22 января на работу вышли только бригады механической мастерской. Вольнонаемные рабочие выпытывали у них подробности событий, которые окрестили “ленинским расстрелом”, т.к. штурм происходил в годовщину смерти Ленина. Затем заключенные объявили забастовку и голодовку протеста. (При голодовке заключенные отказывались выходить в столовую, пользуясь лишь собственными скудными запасами.) Администрации лагеря были предъявлены требования: вызов республиканского прокурора, прекращение непрерывных репрессий, наказание виновников пыток в изоляторе. Заключенные не выходили из бараков, связь между которыми поддерживали зеки, доставляющие уголь, над тихой и пустой зоной разносился лишь дым из бараков, напоминая длинные серые свечи.
Через пару дней зачастили начальники, им говорили, что до приезда прокурора голодовку не кончат. Выяснилось, что бандеровцы к забастовке не присоединились. На четвертый день появился прокурор и высшее лагерное начальство. Они ничего не обещали и угрожали судить за контрреволюционный саботаж (ст.58-14). Мнения зеков разделились. Было назначено общее собрание. Среди молодежи многие были за продолжение борьбы, но большинство колебалось, и переломило обсуждение яркое выступление Панина. Было решено продолжать борьбу. На следующий день прокурор и начальство переменились. Они со всем соглашались, обещали репрессий не проводить, виновных из лагерного начальства наказать. Заключенные понимали, что это обман, но радость от того, что их требования удовлетворены, и голод убедили прекратить борьбу. Администрация делала мелкие послабления: разрешили кино, выдали постельные принадлежности, первые дни в столовой выдали двойные порции. Ввели также оплату труда по “хозрасчету”. 45% труда считалось заработком заключенного, из этой суммы 70% шло на содержание лагеря, оставшиеся проценты шли на личный счет заключенного, и он мог получить из него особую лагерную валюту “боны”, которыми рассчитывались в ларьке и “коммерческой” столовой.

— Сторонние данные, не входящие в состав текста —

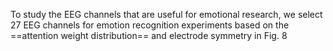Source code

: To study the EEG channels that are useful for emotional
research, we select 27 EEG channels for emotion recognition
experiments based on the ==attention weight distribution== and
electrode symmetry in Fig. 8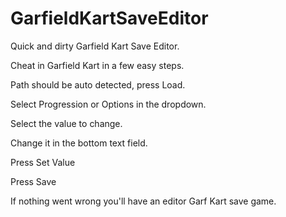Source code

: # GarfieldKartSaveEditor
Quick and dirty Garfield Kart Save Editor.

Cheat in Garfield Kart in a few easy steps.

Path should be auto detected, press Load.

Select Progression or Options in the dropdown.

Select the value to change.

Change it in the bottom text field.

Press Set Value

Press Save


If nothing went wrong you'll have an editor Garf Kart save game.



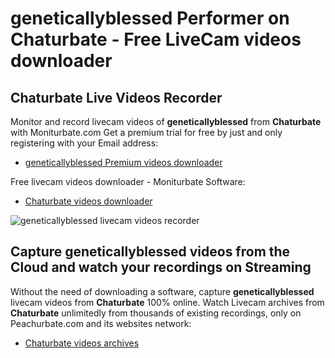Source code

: # geneticallyblessed Performer on Chaturbate - Free LiveCam videos downloader

## Chaturbate Live Videos Recorder

Monitor and record livecam videos of **geneticallyblessed** from **Chaturbate** with Moniturbate.com
Get a premium trial for free by just and only registering with your Email address:
* [geneticallyblessed Premium videos downloader](https://moniturbate.com/request-demo-licence-key.html)

Free livecam videos downloader - Moniturbate Software:
* [Chaturbate videos downloader](https://moniturbate.com/moniturbate-download-software.html)

![geneticallyblessed livecam videos recorder](https://peachurnet.com/templates/moniturbate-software.png)


## Capture geneticallyblessed videos from the Cloud and watch your recordings on Streaming

Without the need of downloading a software, capture **geneticallyblessed** livecam videos from **Chaturbate** 100% online.
Watch Livecam archives from **Chaturbate** unlimitedly from thousands of existing recordings, only on Peachurbate.com and its websites network:
* [Chaturbate videos archives](https://peachurnet.com/)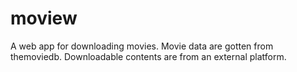 # moview
A web app for downloading movies. Movie data are gotten from themoviedb. Downloadable contents are from an external platform.
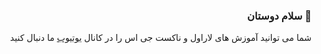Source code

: ### <div align="right">سلام دوستان 👋</div>

<div align="right">
<p>شما می توانید آموزش های لاراول و ناکست جی اس را در کانال <a href="https://www.youtube.com/channel/UC8ehehZysXWXPCSTIXDGsuQ" target="_blank">یوتیوب</a> ما دنبال کنید</p>
</div>
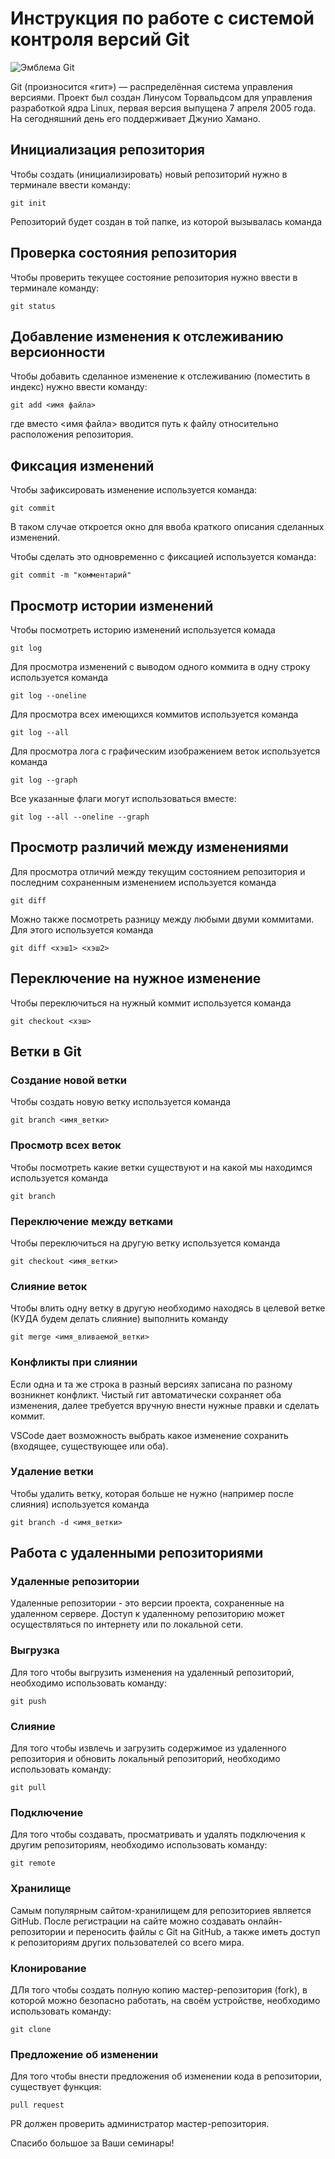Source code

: # **Инструкция по работе с системой контроля версий Git**

![Эмблема Git](git.jpg)

Git (произносится «гит») — распределённая система управления версиями. Проект был создан Линусом Торвальдсом для управления разработкой ядра Linux, первая версия выпущена 7 апреля 2005 года. На сегодняшний день его поддерживает Джунио Хамано.

## Инициализация репозитория

Чтобы создать (инициализировать) новый репозиторий нужно в терминале ввести команду:

    git init

Репозиторий будет создан в той папке, из которой вызывалась команда

## Проверка состояния репозитория

Чтобы проверить текущее состояние репозитория нужно ввести в терминале команду:

    git status

## Добавление изменения к отслеживанию версионности

Чтобы добавить сделанное изменение к отслеживанию (поместить в индекс) нужно ввести команду:

    git add <имя файла>

где вместо <имя файла> вводится путь к файлу относительно расположения репозитория.

## Фиксация изменений

Чтобы зафиксировать изменение используется команда:

    git commit

В таком случае откроется окно для ввоба краткого описания сделанных изменений.

Чтобы сделать это одновременно с фиксацией используется команда:

    git commit -m "комментарий"

## Просмотр истории изменений

Чтобы посмотреть историю изменений используется комада

    git log

Для просмотра изменений с выводом одного коммита в одну строку используется команда

    git log --oneline

Для просмотра всех имеющихся коммитов используется команда

    git log --all

Для просмотра лога с графическим изображением веток используется команда

    git log --graph

Все указанные флаги могут использоваться вместе:

    git log --all --oneline --graph

## Просмотр различий между изменениями

Для просмотра отличий между текущим состоянием репозитория и последним сохраненным изменением используется команда

    git diff

Можно также посмотреть разницу между любыми двуми коммитами. Для этого используется команда

    git diff <хэш1> <хэш2>

## Переключение на нужное изменение

Чтобы переключиться на нужный коммит используется команда

    git checkout <хэш>

## Ветки в Git

### Создание новой ветки

Чтобы создать новую ветку используется команда

    git branch <имя_ветки>

### Просмотр всех веток

Чтобы посмотреть какие ветки существуют и на какой мы находимся используется команда

    git branch

### Переключение между ветками

Чтобы переключиться на другую ветку используется команда

    git checkout <имя_ветки>

### Слияние веток

Чтобы влить одну ветку в другую необходимо находясь в целевой ветке (КУДА будем делать слияние) выполнить команду

    git merge <имя_вливаемой_ветки>

### Конфликты при слиянии

Если одна и та же строка в разный версиях записана по разному возникнет конфликт.
Чистый гит автоматически сохраняет оба изменения, далее требуется вручную внести нужные правки и сделать коммит.

VSСode дает возможность выбрать какое изменение сохранить (входящее, существующее или оба).

### Удаление ветки

Чтобы удалить ветку, которая больше не нужно (например после слияния) используется команда

    git branch -d <имя_ветки>


## Работа с удаленными репозиториями

### Удаленные репозитории

Удаленные репозитории - это версии проекта, сохраненные на удаленном сервере. Доступ к удаленному репозиторию может осуществляться по интернету или по локальной сети.

### Выгрузка

Для того чтобы выгрузить изменения на удаленный репозиторий, необходимо использовать команду:

    git push

### Слияние

Для того чтобы извлечь и загрузить содержимое из удаленного репозитория и обновить локальный репозиторий, необходимо использовать команду:

    git pull

### Подключение

Для того чтобы создавать, просматривать и удалять подключения к другим репозиториям, необходимо использовать команду:

    git remote

### Хранилище

Самым популярным сайтом-хранилищем для репозиториев является GitHub. После регистрации на сайте можно создавать онлайн-репозитории и переносить файлы с Git на GitHub, а также иметь доступ к репозиториям других пользователей со всего мира.

### Клонирование

ДЛя того чтобы создать полную копию мастер-репозитория (fork), в которой можно безопасно работать, на своём устройстве, необходимо использовать команду:

    git clone 

### Предложение об изменении

Для того чтобы внести предложения об изменении кода в репозитории, существует функция:

    pull request
    
PR должен проверить администратор мастер-репозитория.

Спасибо большое за Ваши семинары!
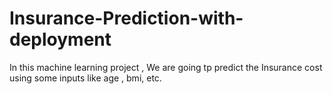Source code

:# Insurance-Prediction-with-deployment
In  this machine learning project , We are going tp predict the Insurance cost using some inputs like age , bmi, etc.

29 января бригадиров собрали “для предъявления жалоб”. Начальство рассчитывало таким образом и успокоить зеков и, судя по речам бригадиров, выявить главарей. И эхом сопротивления звучит дерзкая речь зеков, понимающих, что это провокация, но не сдерживающих себя: “Я соглашался раньше... что живем мы как собаки... но теперь я вижу, что был неправ. Живем мы – гораздо хуже собак! У собаки один номер на ошейнике, а у нас четыре. Собаку кормят мясом, а нас рыбьими костями. Собаку в карцер не сажают! Собаку с вышки не стреляют! Собакам не лепят по двадцать пять!” – вспоминает Солженицын речь бригадира Т. (Не раскрывая фамилию и через двадцать пять лет. Забыта или считает преждевременным?)
А через две недели началась расправа. Во время пути на работу колонну остановили автоматчики и пулеметчики, приказали всем сесть, объявив, что при нарушении порядка стрельба начнется без предупреждения. Выкликнули пять фамилий активных бунтарей. Д.Панин считает, что можно было их не отдавать, кричать и пугать конвой. Но центр руководства забастовкой решил, что расплаты не миновать, надо пережить этот этап и нести факел борьбы в другие лагеря.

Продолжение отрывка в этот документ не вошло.